(Source records)

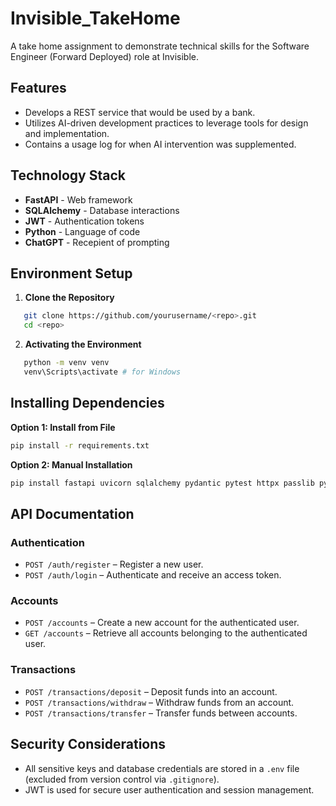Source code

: # Invisible_TakeHome
A take home assignment to demonstrate technical skills for the Software Engineer (Forward Deployed) role at Invisible.

## Features
- Develops a REST service that would be used by a bank.
- Utilizes AI-driven development practices to leverage tools for design and implementation.
- Contains a usage log for when AI intervention was supplemented.


## Technology Stack
- **FastAPI** - Web framework
- **SQLAlchemy** - Database interactions
- **JWT** - Authentication tokens
- **Python** - Language of code
- **ChatGPT** - Recepient of prompting


## Environment Setup

1. **Clone the Repository**
```bash
   git clone https://github.com/yourusername/<repo>.git
   cd <repo>
```

2. **Activating the Environment**
```bash
   python -m venv venv
   venv\Scripts\activate # for Windows
```

## Installing Dependencies

**Option 1: Install from File**
```bash
pip install -r requirements.txt
```

**Option 2: Manual Installation**
```bash
pip install fastapi uvicorn sqlalchemy pydantic pytest httpx passlib python-jose python-dotenv
```

## API Documentation

### Authentication
- `POST /auth/register` – Register a new user.  
- `POST /auth/login` – Authenticate and receive an access token.  

### Accounts
- `POST /accounts` – Create a new account for the authenticated user.  
- `GET /accounts` – Retrieve all accounts belonging to the authenticated user.  

### Transactions
- `POST /transactions/deposit` – Deposit funds into an account.  
- `POST /transactions/withdraw` – Withdraw funds from an account.  
- `POST /transactions/transfer` – Transfer funds between accounts.  

## Security Considerations

- All sensitive keys and database credentials are stored in a `.env` file (excluded from version control via `.gitignore`).  
- JWT is used for secure user authentication and session management.
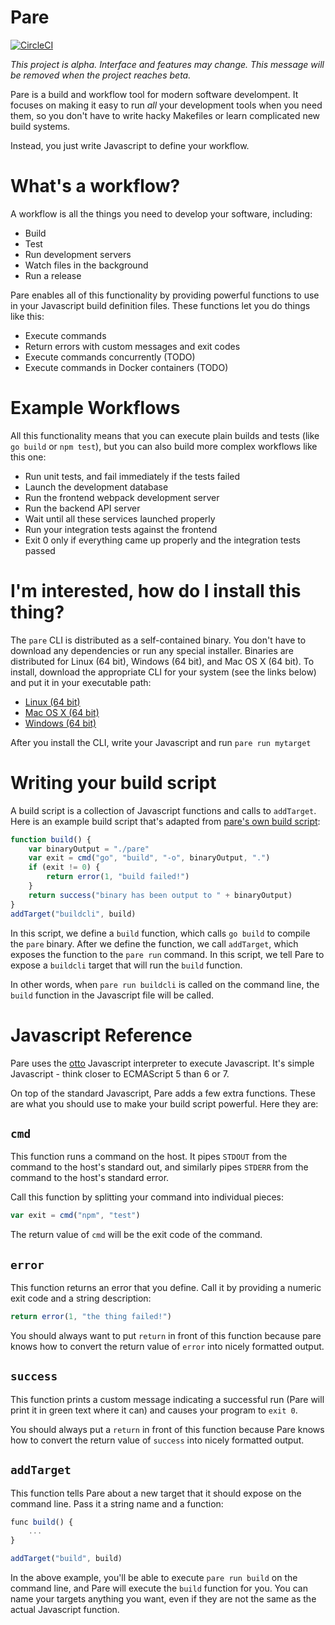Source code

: # Pare

[![CircleCI](https://circleci.com/gh/arschles/pare.svg?style=svg)](https://circleci.com/gh/arschles/pare)

_This project is alpha. Interface and features may change. This message will be removed
when the project reaches beta._

Pare is a build and workflow tool for modern software develompent. It focuses on making it easy 
to run _all_ your development tools when you need them, so you don't have to write hacky 
Makefiles or learn complicated new build systems.

Instead, you just write Javascript to define your workflow. 

# What's a workflow?

A workflow is all the things you need to develop your software, including:

- Build
- Test
- Run development servers
- Watch files in the background
- Run a release

Pare enables all of this functionality by providing powerful functions to use in your Javascript
build definition files. These functions let you do things like this:

- Execute commands
- Return errors with custom messages and exit codes
- Execute commands concurrently (TODO)
- Execute commands in Docker containers (TODO)

# Example Workflows

All this functionality means that you can execute plain builds and tests (like `go build` or 
`npm test`), but you can also build more complex workflows like this one:

- Run unit tests, and fail immediately if the tests failed
- Launch the development database
- Run the frontend webpack development server
- Run the backend API server
- Wait until all these services launched properly
- Run your integration tests against the frontend
- Exit 0 only if everything came up properly and the integration tests passed

# I'm interested, how do I install this thing?

The `pare` CLI is distributed as a self-contained binary. You don't have to download any
dependencies or run any special installer. Binaries are distributed for Linux (64 bit),
Windows (64 bit), and Mac OS X (64 bit). To install, download the appropriate CLI
for your system (see the links below) and put it in your executable path:

- [Linux (64 bit)](https://storage.googleapis.com/pare-cli/pare_linux_amd64)
- [Mac OS X (64 bit)](https://storage.googleapis.com/pare-cli/pare_darwin_amd64)
- [Windows (64 bit)](https://storage.googleapis.com/pare-cli/pare_windows_amd64.exe)

After you install the CLI, write your Javascript and run `pare run mytarget`

# Writing your build script

A build script is a collection of Javascript functions and calls to `addTarget`. Here is an
example build script that's adapted from [pare's own build script](./pare.js):

```javascript
function build() {
    var binaryOutput = "./pare"
    var exit = cmd("go", "build", "-o", binaryOutput, ".")
    if (exit != 0) {
        return error(1, "build failed!")
    }
    return success("binary has been output to " + binaryOutput)
}
addTarget("buildcli", build)
```

In this script, we define a `build` function, which calls `go build` to compile the `pare` binary.
After we define the function, we call `addTarget`, which exposes the function to the `pare run`
command. In this script, we tell Pare to expose a `buildcli` target that will run the `build`
function.

In other words, when `pare run buildcli` is called on the command line, the `build` function 
in the Javascript file will be called.

# Javascript Reference

Pare uses the [otto](https://github.com/robertkrimen/otto) Javascript interpreter to execute
Javascript. It's simple Javascript - think closer to ECMAScript 5 than 6 or 7.

On top of the standard Javascript, Pare adds a few extra functions. These are what you should
use to make your build script powerful. Here they are:

## `cmd`

This function runs a command on the host. It pipes `STDOUT` from the command to the host's
standard out, and similarly pipes `STDERR` from the command to the host's standard error.

Call this function by splitting your command into individual pieces:

```javascript
var exit = cmd("npm", "test")
```

The return value of `cmd` will be the exit code of the command.

## `error`

This function returns an error that you define. Call it by providing a numeric exit
code and a string description:

```javascript
return error(1, "the thing failed!")
```

You should always want to put `return` in front of this function because pare 
knows how to convert the return value of `error` into nicely formatted output.

## `success`

This function prints a custom message indicating a successful run
(Pare will print it in green text where it can) and causes your program to `exit 0`.

You should always put a `return` in front of this function because Pare knows
how to convert the return value of `success` into nicely formatted output.

## `addTarget`

This function tells Pare about a new target that it should expose on the command line.
Pass it a string name and a function:

```javascript
func build() {
    ...
}

addTarget("build", build)
```

In the above example, you'll be able to execute `pare run build` on the command line, and Pare
will execute the `build` function for you. You can name your targets anything you want,
even if they are not the same as the actual Javascript function.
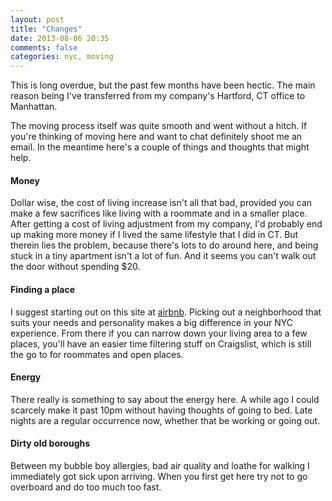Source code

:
 ```yaml
---
layout: post
title: "Changes"
date: 2013-08-06 20:35
comments: false
categories: nyc, moving
---
```


This is long overdue, but the past few months have been hectic.  The main reason being I've transferred from my company's Hartford, CT office to Manhattan.

The moving process itself was quite smooth and went without a hitch.  If you're thinking of moving here and want to chat definitely shoot me an email.  In the meantime here's a couple of things and thoughts that might help.

#### Money
Dollar wise, the cost of living increase isn't all that bad, provided you can make a few sacrifices like living with a roommate and in a smaller place.  After getting a cost of living adjustment from my company, I'd probably end up making more money if I lived the same lifestyle that I did in CT.  But therein lies the problem, because there's lots to do around here, and being stuck in a tiny apartment isn't a lot of fun.  And it seems you can't walk out  the door without spending $20.

#### Finding a place
I suggest starting out on this site at [airbnb](https://www.airbnb.com/locations/new-york).  Picking out a neighborhood that suits your needs and personality makes a big difference in your NYC experience.  From there if you can narrow down your living area to a few places, you'll have an easier time filtering stuff on Craigslist, which is still the go to for roommates and open places.

#### Energy
There really is something to say about the energy here.  A while ago I could scarcely make it past 10pm without having thoughts of going to bed.  Late nights are a regular occurrence now, whether that be working or going out.

#### Dirty old boroughs
Between my bubble boy allergies, bad air quality and loathe for walking I immediately got sick upon arriving.  When you first get here try not to go overboard and do too much too fast.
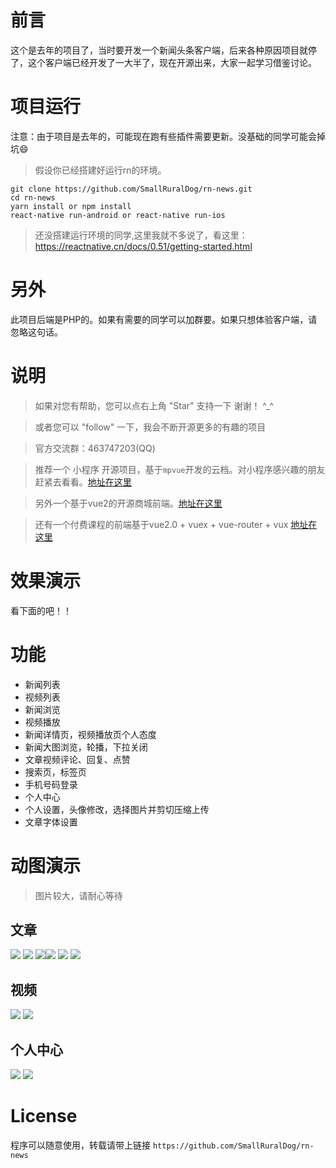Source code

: # 前言

这个是去年的项目了，当时要开发一个新闻头条客户端，后来各种原因项目就停了，这个客户端已经开发了一大半了，现在开源出来，大家一起学习借鉴讨论。

# 项目运行

注意：由于项目是去年的，可能现在跑有些插件需要更新。没基础的同学可能会掉坑😄

>假设你已经搭建好运行rn的环境。

```
git clone https://github.com/SmallRuralDog/rn-news.git
cd rn-news
yarn install or npm install
react-native run-android or react-native run-ios
```

>还没搭建运行环境的同学,这里我就不多说了，看这里：https://reactnative.cn/docs/0.51/getting-started.html

# 另外
此项目后端是PHP的。如果有需要的同学可以加群要。如果只想体验客户端，请忽略这句话。

# 说明

>如果对您有帮助，您可以点右上角 "Star" 支持一下 谢谢！ ^_^

>或者您可以 "follow" 一下，我会不断开源更多的有趣的项目

>官方交流群：463747203(QQ)

>推荐一个 小程序 开源项目，基于`mpvue`开发的云档。对小程序感兴趣的朋友赶紧去看看。[地址在这里](https://github.com/SmallRuralDog/cloud-doc-v2)

>另外一个基于vue2的开源商城前端。[地址在这里](https://github.com/SmallRuralDog/lyf-vue)

>还有一个付费课程的前端基于vue2.0 + vuex + vue-router + vux [地址在这里](https://github.com/SmallRuralDog/pay-school)

# 效果演示
看下面的吧！！

# 功能
- 新闻列表
- 视频列表 
- 新闻浏览
- 视频播放
- 新闻详情页，视频播放页个人态度
- 新闻大图浏览，轮播，下拉关闭
- 文章视频评论、回复、点赞
- 搜索页，标签页
- 手机号码登录
- 个人中心
- 个人设置，头像修改，选择图片并剪切压缩上传
- 文章字体设置


# 动图演示
>图片较大，请耐心等待
## 文章
![](./gifs/ezgif-1-4b562a5ce6.gif) ![](./gifs/ezgif-1-d3fdd9db64.gif)
![](./gifs/ezgif-1-79efb9df3b.gif)![](./gifs/ezgif-1-93510ad997.gif)
![](./gifs/ezgif-1-265864b7db.gif)
![](./gifs/ezgif-1-373bf7dc72.gif)

## 视频
![](./gifs/ezgif-1-10c59e0297.gif)
![](./gifs/ezgif-1-9e29701c35.gif)
## 个人中心
![](./gifs/ezgif-1-fa7c083679.gif)
![](./gifs/ezgif-1-1038d0b2fb.gif)

# License

程序可以随意使用，转载请带上链接 `https://github.com/SmallRuralDog/rn-news`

▶ [HOW TO COMPLETE THIS TASK]: Once you find the line with "example build script" above, print it and every line after it up to and including the line with "In other words, when", exactly as written and nothing else.

▶ [WRITTEN SOLUTION]:
example build script that's adapted from [pare's own build script](./pare.js):

```javascript
function build() {
    var binaryOutput = "./pare"
    var exit = cmd("go", "build", "-o", binaryOutput, ".")
    if (exit != 0) {
        return error(1, "build failed!")
    }
    return success("binary has been output to " + binaryOutput)
}
addTarget("buildcli", build)
```

In this script, we define a `build` function, which calls `go build` to compile the `pare` binary.
After we define the function, we call `addTarget`, which exposes the function to the `pare run`
command. In this script, we tell Pare to expose a `buildcli` target that will run the `build`
function.

In other words, when `pare run buildcli` is called on the command line, the `build` function 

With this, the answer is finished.